Almost all insurers exist to make a profit, an appropriate return for their shareholders given the risk they take. They hold risk capital on their balance sheet to absorb volatility. The more volatile the business, the more risk capital. Capital must be rewarded (eg 12.5% return on capital to shareholders). And so the more volatile the business, the higher the return margin required.
The tricky bit is allocating the amorphous lump of capital to the sources of volatility in the business. It tends to go a bit like this:
– Risk capital = insurance risk capital + other risk capital
- (other being investment risk, credit risk, operational risk etc)
– Insurance risk capital = cat risk capital + other
- (other being claims volatility, pricing and reserving risks, large claim risk etc)
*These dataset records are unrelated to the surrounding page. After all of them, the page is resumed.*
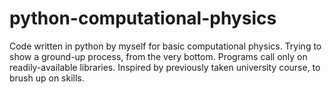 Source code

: # python-computational-physics
Code written in python by myself for basic computational physics.
Trying to show a ground-up process, from the very bottom. Programs call only on
readily-available libraries.
Inspired by previously taken university course, to brush up on skills.
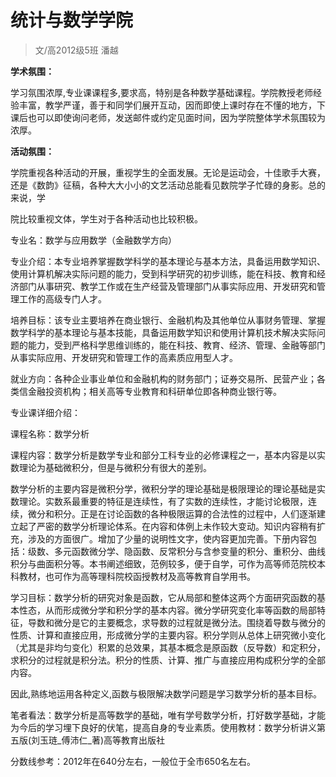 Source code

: 
# 统计与数学学院  

> 文/高2012级5班 潘越  



**学术氛围：**

学习氛围浓厚,专业课课程多,要求高，特别是各种数学基础课程。学院教授老师经验丰富，教学严谨，善于和同学们展开互动，因而即使上课时存在不懂的地方，下课后也可以即使询问老师，发送邮件或约定见面时间，因为学院整体学术氛围较为浓厚。



**活动氛围：**

学院重视各种活动的开展，重视学生的全面发展。无论是运动会，十佳歌手大赛，还是《数韵》征稿，各种大大小小的文艺活动总能看见数院学子忙碌的身影。总的来说，学

院比较重视文体，学生对于各种活动也比较积极。

专业名：数学与应用数学（金融数学方向）

专业介绍：本专业培养掌握数学科学的基本理论与基本方法，具备运用数学知识、使用计算机解决实际问题的能力，受到科学研究的初步训练，能在科技、教育和经济部门从事研究、教学工作或在生产经营及管理部门从事实际应用、开发研究和管理工作的高级专门人才。

培养目标：该专业主要培养在商业银行、金融机构及其他单位从事财务管理、掌握数学科学的基本理论与基本技能，具备运用数学知识和使用计算机技术解决实际问题的能力，受到严格科学思维训练的，能在科技、教育、经济、管理、金融等部门从事实际应用、开发研究和管理工作的高素质应用型人才。

就业方向：各种企业事业单位和金融机构的财务部门；证券交易所、民营产业；各类信金融投资机构；相关高等专业教育和科研单位即各种商业银行等。

专业课详细介绍：

课程名称：数学分析

课程内容：数学分析是数学专业和部分工科专业的必修课程之一，基本内容是以实数理论为基础微积分，但是与微积分有很大的差别。

数学分析的主要内容是微积分学，微积分学的理论基础是极限理论的理论基础是实数理论。实数系最重要的特征是连续性，有了实数的连续性，才能讨论极限，连续，微分和积分。正是在讨论函数的各种极限运算的合法性的过程中，人们逐渐建立起了严密的数学分析理论体系。在内容和体例上未作较大变动。知识内容稍有扩充，涉及的方面很广。增加了少量的说明性文字，使内容更加完善。下册内容包括：级数、多元函数微分学、隐函数、反常积分与含参变量的积分、重积分、曲线积分与曲面积分等。本书阐述细致，范例较多，便于自学，可作为高等师范院校本科教材，也可作为高等理科院校函授教材及高等教育自学用书。

学习目标：数学分析的研究对象是函数，它从局部和整体这两个方面研究函数的基本性态，从而形成微分学和积分学的基本内容。微分学研究变化率等函数的局部特征，导数和微分是它的主要概念，求导数的过程就是微分法。围绕着导数与微分的性质、计算和直接应用，形成微分学的主要内容。积分学则从总体上研究微小变化（尤其是非均匀变化）积累的总效果，其基本概念是原函数（反导数）和定积分，求积分的过程就是积分法。积分的性质、计算、推广与直接应用构成积分学的全部内容。

因此,熟练地运用各种定义,函数与极限解决数学问题是学习数学分析的基本目标。

笔者看法：数学分析是高等数学的基础，唯有学号数学分析，打好数学基础，才能为今后的学习埋下良好的伏笔，提高自身的专业素质。使用教材：数学分析讲义第五版(刘玉琏_傅沛仁_著)高等教育出版社

分数线参考：2012年在640分左右，一般位于全市650名左右。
- (cat risk capital treated separately as it is harder to diversify)
– Then further allocated to different cat perils, different lines of business, etc.
I’ll give you a made-up example of a company that has material local windstorm exposures. It only operates in this locality, so it cannot diversify its windstorm (catastrophe) risk. For £100m of capital, £65m may be for insurance risk, of which £40m is for cat risk. Suppose this business writes £100m of premium (a 1:1 capital to premium ratio), all equally exposed to the risk of storms. And finally suppose the company has a 12.5% target return on capital for shareholders. Then each policy must have a margin of 5% of premium to cover the return for catastrophe risk. And a 7.5% margin for the rest of the risks. I’m hoping you can see how these margins are calculated.
And, just to be crystal clear, this 5% margin within the premium is purely for the volatility due to catastrophes. It does not include the “long run expected windstorm cost”, which is in the expected losses in section (1) above.